CSA ISO/IEC 13673:02 (R2021)
Information Technology - Document Processing and Related Communication - Conformance Testing for Standard Generalized Markup Language (SGML) Systems (Adopted ISO/IEC 13673:2000, first edition, 2000-05-01)
Product Details
CSA Preface
Standards development within the Information Technology sector is harmonized with international standards development. Through the CSA Technical Committee on Information Technology (TCIT), Canadians serve as the Canadian Advisory Committee (CAC) on ISO/IEC Joint Technical Committee 1 on Information Technology (ISO/IEC JTC1) for the Standards Council of Canada (SCC), the ISO member body for Canada and sponsor of the Canadian National Committee of the IEC. Also, as a member of the International Telecommunication Union (ITU), Canada participates in the International Telegraph and Telephone Consultative Committee (ITU-T).
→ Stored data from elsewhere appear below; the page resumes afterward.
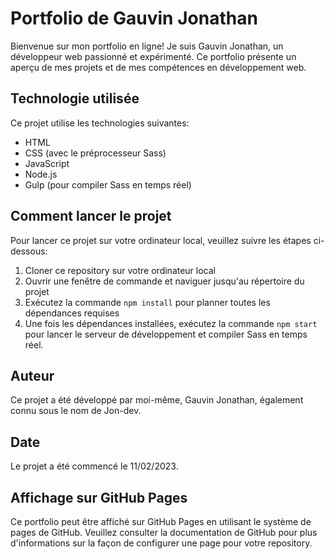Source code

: # Portfolio de Gauvin Jonathan

Bienvenue sur mon portfolio en ligne! Je suis Gauvin Jonathan, un développeur web passionné et expérimenté. Ce portfolio présente un aperçu de mes projets et de mes compétences en développement web.

## Technologie utilisée

Ce projet utilise les technologies suivantes:

- HTML
- CSS (avec le préprocesseur Sass)
- JavaScript
- Node.js
- Gulp (pour compiler Sass en temps réel)

## Comment lancer le projet

Pour lancer ce projet sur votre ordinateur local, veuillez suivre les étapes ci-dessous:

1. Cloner ce repository sur votre ordinateur local
2. Ouvrir une fenêtre de commande et naviguer jusqu'au répertoire du projet
3. Exécutez la commande `npm install` pour planner toutes les dépendances requises
4. Une fois les dépendances installées, exécutez la commande `npm start` pour lancer le serveur de développement et compiler Sass en temps réel.

## Auteur

Ce projet a été développé par moi-même, Gauvin Jonathan, également connu sous le nom de Jon-dev.

## Date

Le projet a été commencé le 11/02/2023.

## Affichage sur GitHub Pages

Ce portfolio peut être affiché sur GitHub Pages en utilisant le système de pages de GitHub. Veuillez consulter la documentation de GitHub pour plus d'informations sur la façon de configurer une page pour votre repository.
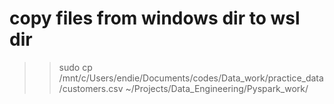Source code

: # copy files from windows dir to wsl dir
>> sudo cp /mnt/c/Users/endie/Documents/codes/Data_work/practice_data/customers.csv ~/Projects/Data_Engineering/Pyspark_work/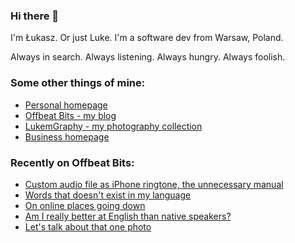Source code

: ### Hi there 👋

I'm Łukasz. Or just Luke. I'm a software dev from Warsaw, Poland.

Always in search. Always listening. Always hungry. Always foolish.

### Some other things of mine:

* [Personal homepage](https://lukaszwojcik.net/)
* [Offbeat Bits - my blog](https://offbeatbits.com/)
* [LukemGraphy - my photography collection](https://lukemgraphy.eu/)
* [Business homepage](https://lukem.net/)

### Recently on Offbeat Bits:

<!-- BLOG-POST-LIST:START -->
- [Custom audio file as iPhone ringtone, the unnecessary manual](https://offbeatbits.com/custom-audio-file-as-iphone-ringtone-the-unnecessary-manual/)
- [Words that doesn&#39;t exist in my language](https://offbeatbits.com/words-that-doesnt-exist-in-my-language/)
- [On online places going down](https://offbeatbits.com/on-online-places-going-down/)
- [Am I really better at English than native speakers?](https://offbeatbits.com/am-i-really-better-at-english-than-native-speakers/)
- [Let&#39;s talk about that one photo](https://offbeatbits.com/lets-talk-about-that-one-photo/)
<!-- BLOG-POST-LIST:END -->
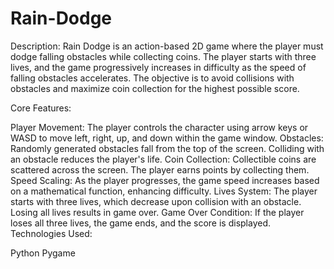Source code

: # Rain-Dodge
Description:
Rain Dodge is an action-based 2D game where the player must dodge falling obstacles while collecting coins. The player starts with three lives, and the game progressively increases in difficulty as the speed of falling obstacles accelerates. The objective is to avoid collisions with obstacles and maximize coin collection for the highest possible score.

Core Features:

Player Movement: The player controls the character using arrow keys or WASD to move left, right, up, and down within the game window.
Obstacles: Randomly generated obstacles fall from the top of the screen. Colliding with an obstacle reduces the player's life.
Coin Collection: Collectible coins are scattered across the screen. The player earns points by collecting them.
Speed Scaling: As the player progresses, the game speed increases based on a mathematical function, enhancing difficulty.
Lives System: The player starts with three lives, which decrease upon collision with an obstacle. Losing all lives results in game over.
Game Over Condition: If the player loses all three lives, the game ends, and the score is displayed.
Technologies Used:

Python
Pygame
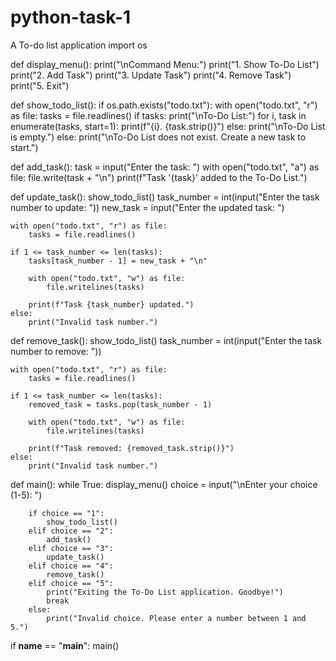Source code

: # python-task-1
A To-do list application
import os

def display_menu():
    print("\nCommand Menu:")
    print("1. Show To-Do List")
    print("2. Add Task")
    print("3. Update Task")
    print("4. Remove Task")
    print("5. Exit")

def show_todo_list():
    if os.path.exists("todo.txt"):
        with open("todo.txt", "r") as file:
            tasks = file.readlines()
            if tasks:
                print("\nTo-Do List:")
                for i, task in enumerate(tasks, start=1):
                    print(f"{i}. {task.strip()}")
            else:
                print("\nTo-Do List is empty.")
    else:
        print("\nTo-Do List does not exist. Create a new task to start.")

def add_task():
    task = input("Enter the task: ")
    with open("todo.txt", "a") as file:
        file.write(task + "\n")
    print(f"Task '{task}' added to the To-Do List.")

def update_task():
    show_todo_list()
    task_number = int(input("Enter the task number to update: "))
    new_task = input("Enter the updated task: ")

    with open("todo.txt", "r") as file:
        tasks = file.readlines()

    if 1 <= task_number <= len(tasks):
        tasks[task_number - 1] = new_task + "\n"

        with open("todo.txt", "w") as file:
            file.writelines(tasks)

        print(f"Task {task_number} updated.")
    else:
        print("Invalid task number.")

def remove_task():
    show_todo_list()
    task_number = int(input("Enter the task number to remove: "))

    with open("todo.txt", "r") as file:
        tasks = file.readlines()

    if 1 <= task_number <= len(tasks):
        removed_task = tasks.pop(task_number - 1)

        with open("todo.txt", "w") as file:
            file.writelines(tasks)

        print(f"Task removed: {removed_task.strip()}")
    else:
        print("Invalid task number.")

def main():
    while True:
        display_menu()
        choice = input("\nEnter your choice (1-5): ")

        if choice == "1":
            show_todo_list()
        elif choice == "2":
            add_task()
        elif choice == "3":
            update_task()
        elif choice == "4":
            remove_task()
        elif choice == "5":
            print("Exiting the To-Do List application. Goodbye!")
            break
        else:
            print("Invalid choice. Please enter a number between 1 and 5.")

if __name__ == "__main__":
    main()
This International Standard was reviewed by the CSA TCIT under the jurisdiction of the Strategic Steering Committee on Information Technology and deemed acceptable for use in Canada. (A committee membership list is available on request from the CSA Project Manager.) From time to time, ISO/IEC may publish addenda, corrigenda, etc. The CSA TCIT will review these documents for approval and publication. For a listing, refer to the CSA Information Products catalogue or CSA Info Update or contact a CSA Sales representative. This Standard has been formally approved, without modification, by the Technical Committee and has been approved as a National Standard of Canada by the Standards Council of Canada.
Scope
This standard addresses the construction and use of test suites for verifying conformance of SGML systems. Its provisions assist those who build test suites, those who build SGML systems to be evaluated by such suites, and those who examine an SGML system's performance on a test suite as part of the process of selecting an SGML tool.
In particular, this standard includes:
- criteria for the organization of test suites, including naming conventions, documentation conventions, and specification of applicable concrete syntaxes and features. Among other advantages, these conventions facilitate any non-SGML automatic processing that may be convenient for the developers or the users of the tests;
NOTE - An example of such non-SGML processing is sorting tests by name.
- a standard form for describing test results that makes clear what has been proven or disproven by the tests;
- the specification of a Reference Application for SGML Testing (RAST) that interprets all markup to allow machine comparison of test results for documents conforming to ISO 8879. RAST indicates in a standard way when tags, processing instructions, and data are recognized by the parser, replacing references and processing markup declarations and marked sections appropriately. RAST tests information likely to be passed by a general-purpose SGML parser to an application but does not test additional information that some parsers provide;
- the specification of a Reference Application for Capacity Testing (RACT) that reports a validating parser's capacity calculations. An SGML system that supports this application indicates its ability to report capacity errors regardless of whether it supports variant capacity sets;
- the specification of test procedures related to SDIF data streams.
This standard applies to the testing only of aspects of SGML implementation and usage for which objective conformance criteria are defined in ISO 8879.
NOTE - Among the aspects of an SGML system not addressed by this standard are error recovery, phrasing of error messages, application results, and documentation (including the system declaration).